"That kind of speech, that kind of facts, are not acceptable." And so began another infantile attack by another entitled university student, Ethan Jackson, 21 of Wilfrid Laurier University, at a lecture at The University of Waterloo. Dressed as a giant vagina he calls Vulveta, the type of dress that always garners respect, Mr. Jackson announced that he wanted Mr. Stephen Woodworth, a Conservative member of parliament, duly elected by a majority of constituents, to "feel as uncomfortable as he (Mr. Woodworth) makes us feel."
The point of a good education is to increase one's anxiety. As Harold Bloom the author of the Western Canon a collection of writings from "Ezra the Scribe to Northrop Frye" wrote; "A canon... does not exist to free its readers from anxiety...it confirms our cultural anxieties, yet helps to give them form and coherence."
A good education includes questioning one's beliefs. But, Mr. Jackson doesn't want facts introduced into the discussion.
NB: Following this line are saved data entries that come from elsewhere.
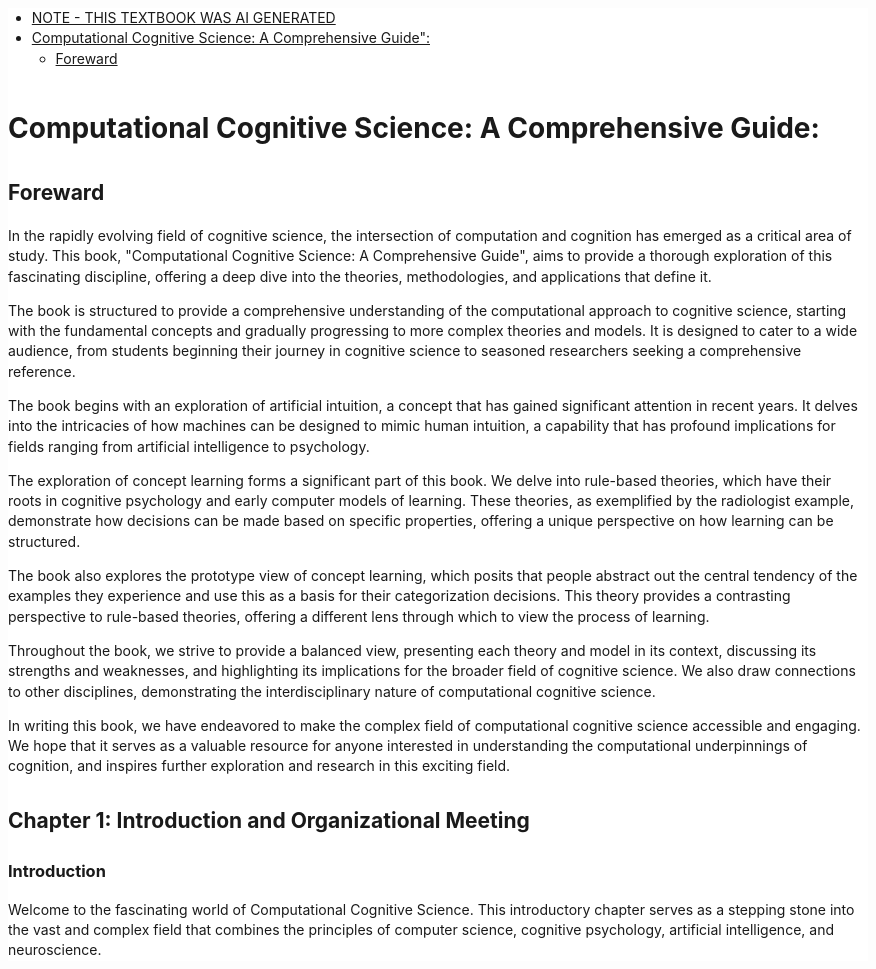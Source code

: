 - [NOTE - THIS TEXTBOOK WAS AI GENERATED](#NOTE---THIS-TEXTBOOK-WAS-AI-GENERATED)
- [Computational Cognitive Science: A Comprehensive Guide":](#Computational-Cognitive-Science:-A-Comprehensive-Guide":)
  - [Foreward](#Foreward)



# Computational Cognitive Science: A Comprehensive Guide:

## Foreward

In the rapidly evolving field of cognitive science, the intersection of computation and cognition has emerged as a critical area of study. This book, "Computational Cognitive Science: A Comprehensive Guide", aims to provide a thorough exploration of this fascinating discipline, offering a deep dive into the theories, methodologies, and applications that define it.

The book is structured to provide a comprehensive understanding of the computational approach to cognitive science, starting with the fundamental concepts and gradually progressing to more complex theories and models. It is designed to cater to a wide audience, from students beginning their journey in cognitive science to seasoned researchers seeking a comprehensive reference.

The book begins with an exploration of artificial intuition, a concept that has gained significant attention in recent years. It delves into the intricacies of how machines can be designed to mimic human intuition, a capability that has profound implications for fields ranging from artificial intelligence to psychology.

The exploration of concept learning forms a significant part of this book. We delve into rule-based theories, which have their roots in cognitive psychology and early computer models of learning. These theories, as exemplified by the radiologist example, demonstrate how decisions can be made based on specific properties, offering a unique perspective on how learning can be structured.

The book also explores the prototype view of concept learning, which posits that people abstract out the central tendency of the examples they experience and use this as a basis for their categorization decisions. This theory provides a contrasting perspective to rule-based theories, offering a different lens through which to view the process of learning.

Throughout the book, we strive to provide a balanced view, presenting each theory and model in its context, discussing its strengths and weaknesses, and highlighting its implications for the broader field of cognitive science. We also draw connections to other disciplines, demonstrating the interdisciplinary nature of computational cognitive science.

In writing this book, we have endeavored to make the complex field of computational cognitive science accessible and engaging. We hope that it serves as a valuable resource for anyone interested in understanding the computational underpinnings of cognition, and inspires further exploration and research in this exciting field.

## Chapter 1: Introduction and Organizational Meeting

### Introduction

Welcome to the fascinating world of Computational Cognitive Science. This introductory chapter serves as a stepping stone into the vast and complex field that combines the principles of computer science, cognitive psychology, artificial intelligence, and neuroscience.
Well, some facts, but not the ones that make him uncomfortable by perhaps questioning his well-thought out conclusions. A debate on abortion turned into a farcical drama. The question Mr. Woodworth posed, "What point do we say that an individual has equal worth and dignity?" irked many of the attendees when Mr. Woodworth included in the discussion the acts committed in Germany to redefine the meaning of human and the acts in the United States to redefine human turning black people into beasts of burden. It seems historical record is not acceptable in a debate over the meaning of human. The protesters, themselves, lost an opportunity to learn the meaning of dignity.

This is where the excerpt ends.